● **Required action**: All of the data must be written out verbatim, with pictures excluded.

=====

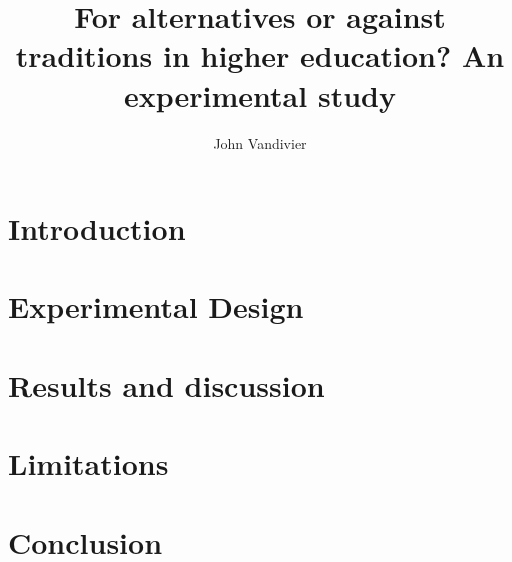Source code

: \documentclass[review]{elsarticle}
\begin{document}
\begin{frontmatter}

\title{
    For alternatives or against traditions in higher education? An experimental study %
}

\author[mymainaddress]{John Vandivier}
\address[mymainaddress]{4400 University Dr, Fairfax, VA 22030}


\begin{abstract}
\end{abstract}

\begin{keyword}
\MSC[2010] %
\end{keyword}

\end{frontmatter}

\pagebreak
\linenumbers
        
    \section{Introduction}
    

    \section{Experimental Design}

    

    \section{Results and discussion}



    \section{Limitations}



    \section{Conclusion} %


    
    
\end{document}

=====

● **Written answer**:
Source code

: \documentclass[review]{elsarticle}
\begin{document}
\begin{frontmatter}

\title{
    For alternatives or against traditions in higher education? An experimental study %
}

\author[mymainaddress]{John Vandivier}
\address[mymainaddress]{4400 University Dr, Fairfax, VA 22030}


\begin{abstract}
\end{abstract}

\begin{keyword}
\MSC[2010] %
\end{keyword}

\end{frontmatter}

\pagebreak
\linenumbers
        
    \section{Introduction}
    

    \section{Experimental Design}

    

    \section{Results and discussion}



    \section{Limitations}



    \section{Conclusion} %


    
    
\end{document}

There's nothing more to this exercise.